Oliver sighed in frustration as he nudged me through the doorway into the corridor, where we joined the sea of students trudging off to their respective classes. It was becoming quite clear that my new bud was hoping to squelch my unhealthy interest in Jackson.
He tried a different approach, pulling out the big guns. “How can I best put this? Jackson is on what we sociologists call a downward spiral to Outcastville. Mind you, his wounds are mostly self-inflicted.”
“Those are the most interesting kind.” Now I was most definitely intrigued. God knows I felt like an outcast myself most of the time.
Oliver shook his head. Once again this was not the reaction he was hoping for. I could tell I was starting to exasperate him. I’ve been known to do that sometimes, become fixated with things that I should let go for my own good. The summer I was thirteen, when we were living in Bali, I developed an unnat
ural obsession with Facebook, at least according to my mother. By the end of my first month I had eight hundred forty-two friends (remember, I moved around a lot). Pretty soon it got to the point where if I didn’t check my page at least four or five times an hour I’d have these severe panic attacks, like I was missing something important. I’m talking full-on heart palpitations and difficulty breathing. Finally my mother held an intervention and canceled my account. Forcing me to go cold turkey. Withdrawal was utter torture. I literally felt physically ill for a week like I had the worst case of food poisoning imaginable. But it broke my addiction. And I never logged on again. Oliver’s valiant effort to keep me on a straight-and-narrow path with regard to Jackson gave me all the early signs of a similar compulsion developing, which I chose to ignore.
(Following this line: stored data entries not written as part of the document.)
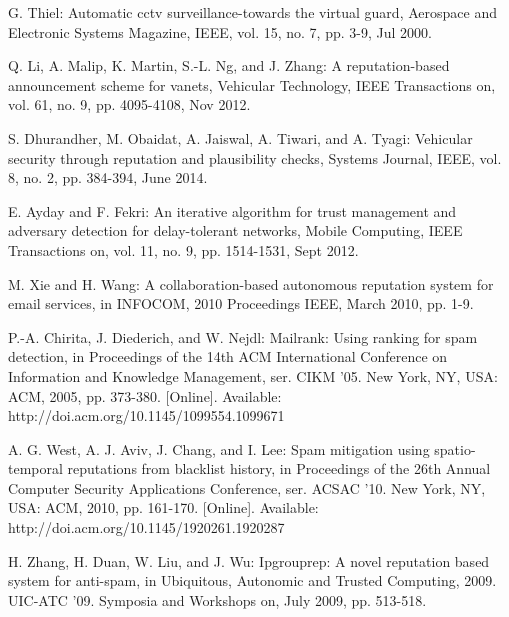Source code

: \documentclass{llncs}
\begin{document}
\begin{thebibliography}{15}
G. Thiel: Automatic cctv surveillance-towards the virtual guard, Aerospace and Electronic Systems Magazine, IEEE, vol. 15, no. 7, pp. 3-9, Jul 2000.

Q. Li, A. Malip, K. Martin, S.-L. Ng, and J. Zhang: A reputation-based announcement scheme for vanets, Vehicular Technology, IEEE Transactions on, vol. 61, no. 9, pp. 4095-4108, Nov 2012.

S. Dhurandher, M. Obaidat, A. Jaiswal, A. Tiwari, and A. Tyagi: Vehicular security through reputation and plausibility checks, Systems Journal, IEEE, vol. 8, no. 2, pp. 384-394, June 2014.

E. Ayday and F. Fekri: An iterative algorithm for trust management and adversary detection for delay-tolerant networks, Mobile Computing, IEEE Transactions on, vol. 11, no. 9, pp. 1514-1531, Sept 2012.

M. Xie and H. Wang: A collaboration-based autonomous reputation system for email services, in INFOCOM, 2010 Proceedings IEEE, March 2010, pp. 1-9.


P.-A. Chirita, J. Diederich, and W. Nejdl: Mailrank: Using ranking for spam detection, in Proceedings of the 14th ACM International Conference on Information and Knowledge Management, ser. CIKM '05. New York, NY, USA: ACM, 2005, pp. 373-380. [Online]. Available: http://doi.acm.org/10.1145/1099554.1099671

A. G. West, A. J. Aviv, J. Chang, and I. Lee: Spam mitigation using spatio-temporal reputations from blacklist history, in Proceedings of the 26th Annual Computer Security Applications Conference, ser. ACSAC '10. New York, NY, USA: ACM, 2010, pp. 161-170. [Online]. Available: http://doi.acm.org/10.1145/1920261.1920287

H. Zhang, H. Duan, W. Liu, and J. Wu: Ipgrouprep: A novel reputation based system for anti-spam, in Ubiquitous, Autonomic and Trusted Computing, 2009. UIC-ATC '09. Symposia and Workshops on, July 2009, pp. 513-518.


\end{thebibliography}
\end{document}
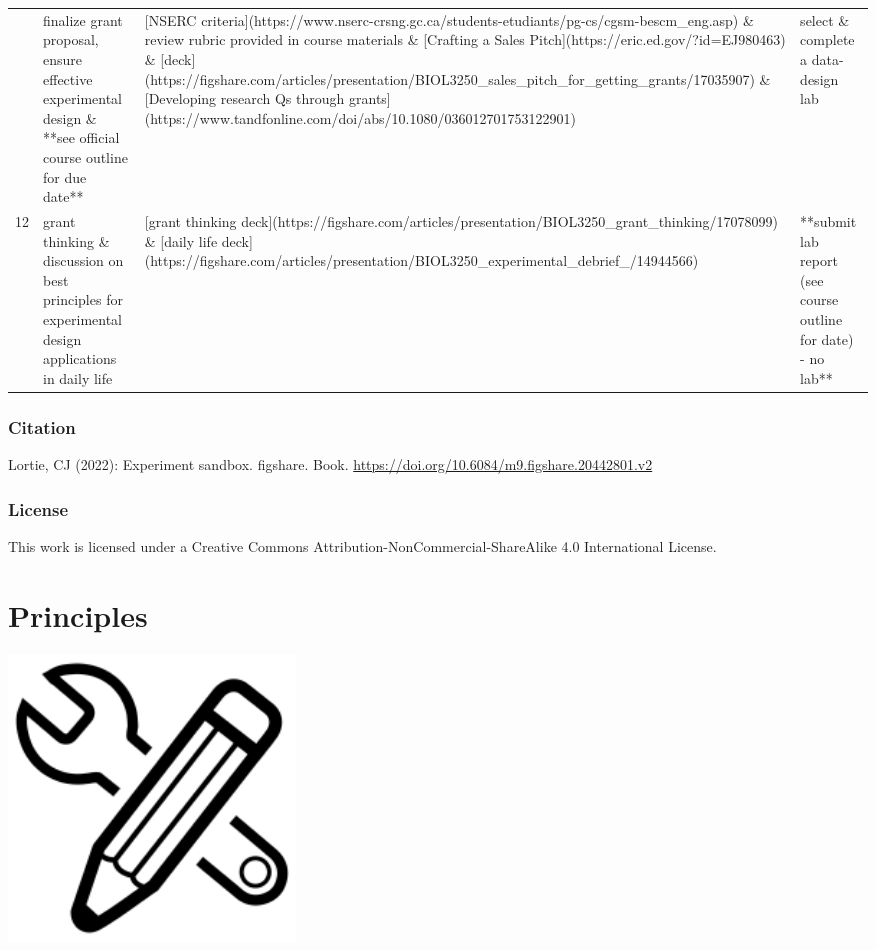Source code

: \documentclass[
]{book}
\begin{document}
\begin{tabular}{rlll}
\addlinespace
11 & finalize grant proposal, ensure effective experimental design \& **see official course outline for due date** & {}[NSERC criteria](https://www.nserc-crsng.gc.ca/students-etudiants/pg-cs/cgsm-bescm\_eng.asp) \& review rubric provided in course materials \& [Crafting a Sales Pitch](https://eric.ed.gov/?id=EJ980463) \& [deck](https://figshare.com/articles/presentation/BIOL3250\_sales\_pitch\_for\_getting\_grants/17035907) \& [Developing research Qs through grants](https://www.tandfonline.com/doi/abs/10.1080/036012701753122901) & select \& complete a data-design lab\\
12 & grant thinking \& discussion on best principles for experimental design applications in daily life & {}[grant thinking deck](https://figshare.com/articles/presentation/BIOL3250\_grant\_thinking/17078099) \& [daily life deck](https://figshare.com/articles/presentation/BIOL3250\_experimental\_debrief\_/14944566) & **submit lab report (see course outline for date) - no lab**\\
\bottomrule
\end{tabular}

\hypertarget{citation}{%
\subsection*{Citation}\label{citation}}

Lortie, CJ (2022): Experiment sandbox. figshare. Book. \url{https://doi.org/10.6084/m9.figshare.20442801.v2}

\hypertarget{license}{%
\subsection*{License}\label{license}}

This work is licensed under a Creative Commons Attribution-NonCommercial-ShareAlike 4.0 International License.

\hypertarget{principles}{%
\chapter{Principles}\label{principles}}

\includegraphics[width=3in,height=\textheight]{./design.png}
\end{document}
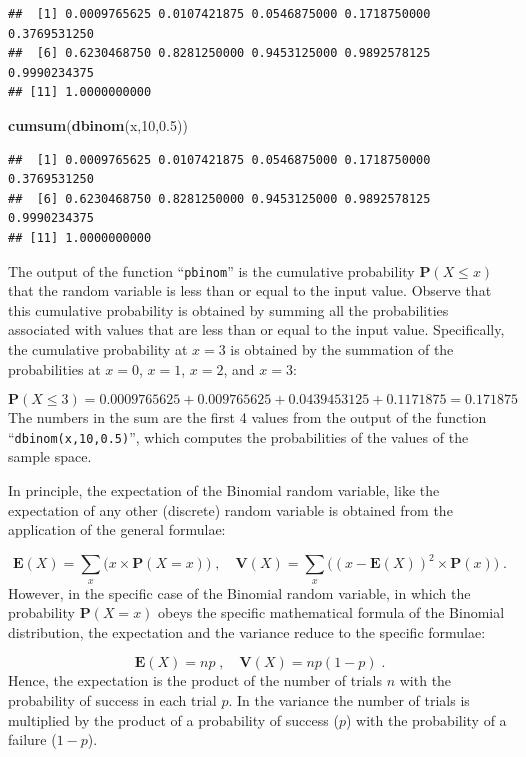 \documentclass[]{krantz}
\makeatletter
\newenvironment{Shaded}{\begin{snugshade}}{\end{snugshade}}
\newcommand{\DecValTok}[1]{\textcolor[rgb]{0.00,0.00,0.81}{#1}}
\newcommand{\FloatTok}[1]{\textcolor[rgb]{0.00,0.00,0.81}{#1}}
\newcommand{\KeywordTok}[1]{\textcolor[rgb]{0.13,0.29,0.53}{\textbf{#1}}}
\newcommand{\NormalTok}[1]{#1}
\newcommand{\Expec}{\mathbf{E}}
\newcommand{\Prob}{\mathbf{P}}
\newcommand{\Var}{\mathbf{V}}
\newenvironment{kframe}{%
\medskip{}
\setlength{\fboxsep}{.8em}
 \def\at@end@of@kframe{}%
 \ifinner\ifhmode%
  \def\at@end@of@kframe{\end{minipage}}%
  \begin{minipage}{\columnwidth}%
 \fi\fi%
 \def\FrameCommand##1{\hskip\@totalleftmargin \hskip-\fboxsep
 \colorbox{shadecolor}{##1}\hskip-\fboxsep
     \hskip-\linewidth \hskip-\@totalleftmargin \hskip\columnwidth}%
 \MakeFramed {\advance\hsize-\width
   \@totalleftmargin\z@ \linewidth\hsize
   \@setminipage}}%
 {\par\unskip\endMakeFramed%
 \at@end@of@kframe}
\renewenvironment{Shaded}{\begin{kframe}}{\end{kframe}}
\theoremstyle{definition}
\theoremstyle{definition}
\theoremstyle{definition}
\theoremstyle{remark}
\makeatother
\begin{document}
\begin{verbatim}
##  [1] 0.0009765625 0.0107421875 0.0546875000 0.1718750000 0.3769531250
##  [6] 0.6230468750 0.8281250000 0.9453125000 0.9892578125 0.9990234375
## [11] 1.0000000000
\end{verbatim}

\begin{Shaded}
\begin{Highlighting}[]
\KeywordTok{cumsum}\NormalTok{(}\KeywordTok{dbinom}\NormalTok{(x,}\DecValTok{10}\NormalTok{,}\FloatTok{0.5}\NormalTok{))}
\end{Highlighting}
\end{Shaded}

\begin{verbatim}
##  [1] 0.0009765625 0.0107421875 0.0546875000 0.1718750000 0.3769531250
##  [6] 0.6230468750 0.8281250000 0.9453125000 0.9892578125 0.9990234375
## [11] 1.0000000000
\end{verbatim}

The output of the function ``\texttt{pbinom}'' is the cumulative probability
\(\Prob(X \leq x)\) that the random variable is less than or equal to the
input value. Observe that this cumulative probability is obtained by
summing all the probabilities associated with values that are less than
or equal to the input value. Specifically, the cumulative probability at
\(x=3\) is obtained by the summation of the probabilities at \(x=0\), \(x=1\),
\(x=2\), and \(x=3\):

\[\Prob(X \leq 3) = 0.0009765625 + 0.009765625 + 0.0439453125 + 0.1171875 = 0.171875\]
The numbers in the sum are the first 4 values from the output of the
function ``\texttt{dbinom(x,10,0.5)}'', which computes the probabilities of the
values of the sample space.

In principle, the expectation of the Binomial random variable, like the
expectation of any other (discrete) random variable is obtained from the
application of the general formulae:

\[\Expec(X) = \sum_x \big(x \times \Prob(X = x)\big)\;,\quad \Var(X) = \sum_x\big( (x-\Expec(X))^2 \times \Prob(x)\big)\;.\]
However, in the specific case of the Binomial random variable, in which
the probability \(\Prob(X = x)\) obeys the specific mathematical formula
of the Binomial distribution, the expectation and the variance reduce to
the specific formulae:

\[\Expec(X) = n p\;,\quad \Var(X) = n p(1-p)\;.\]
Hence, the expectation is the product of the number of trials \(n\) with
the probability of success in each trial \(p\). In the variance the number
of trials is multiplied by the product of a probability of success (\(p\))
with the probability of a failure (\(1-p\)).
\end{document}
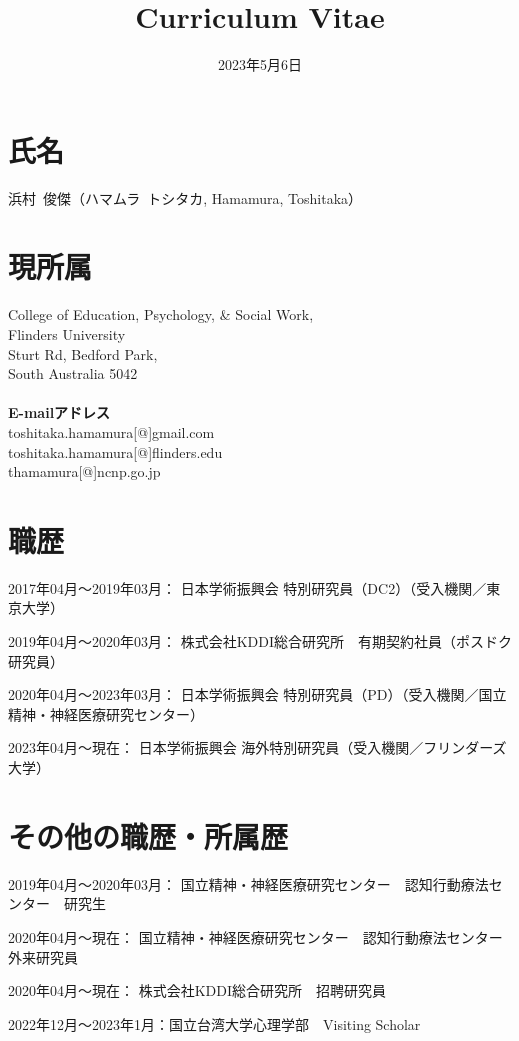 \documentclass[11pt,a4paper]{article}
\begin{document}
\title{Curriculum Vitae}
\date{2023年5月6日}
\maketitle

\noindent
\section{氏名}
浜村\ 俊傑（ハマムラ\ トシタカ, Hamamura, Toshitaka）
\section{現所属}
College of Education, Psychology, \& Social Work,\\
Flinders University\\
Sturt Rd, Bedford Park,\\
South Australia 5042\\~\\
\textbf{E-mailアドレス}\\
toshitaka.hamamura[@]gmail.com\\
toshitaka.hamamura[@]flinders.edu\\
thamamura[@]ncnp.go.jp\\

\section{職歴}
\begin{description}
	\item 2017年04月～2019年03月： 日本学術振興会 特別研究員（DC2）（受入機関／東京大学）
	\item 2019年04月～2020年03月： 株式会社KDDI総合研究所　有期契約社員（ポスドク研究員）
	\item 2020年04月～2023年03月： 日本学術振興会 特別研究員（PD）（受入機関／国立精神・神経医療研究センター）
	\item 2023年04月～現在： 日本学術振興会 海外特別研究員（受入機関／フリンダーズ大学）
\end{description}

\section{その他の職歴・所属歴}
\begin{description}
	\item 2019年04月～2020年03月： 国立精神・神経医療研究センター　認知行動療法センター　研究生
	\item 2020年04月～現在： 国立精神・神経医療研究センター　認知行動療法センター　外来研究員
	\item 2020年04月～現在： 株式会社KDDI総合研究所　招聘研究員
	\item 2022年12月～2023年1月：国立台湾大学心理学部　Visiting Scholar
\end{description}
\end{document}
Meanwhile I was rocked by a surprising jolt of emotion. A feeling that could only be described as sadness. I imagined that Jackson Winters must be a tortured soul. Maybe even a masochist. And despite the fact that I had never even said one word to the guy, for some bizarre reason I felt drawn to him. Even a little sorry for him, though I wasn’t sure why.
“Well don’t leave me hanging. Tell me everything about Rebel Boy. From the beginning.” Oliver’s sensible words of warning aside, I was eager to know the whole story, every last detail about Jackson Winters’s tragic and no doubt misunderstood life.
As we wound our way through the crowded hallways, Oliver recounted Jackson’s shockingly rapid descent from school star to pariah in less than six months. I was riveted.
“Seriously, Nica, you don’t know the half. Dude was the zenith of cool ever since kindergarten. Had it all. Straight As. Natural athlete. Champion snowboarder. Coolest friends. Respect. Plus super-hot girlfriend Dana Fox.”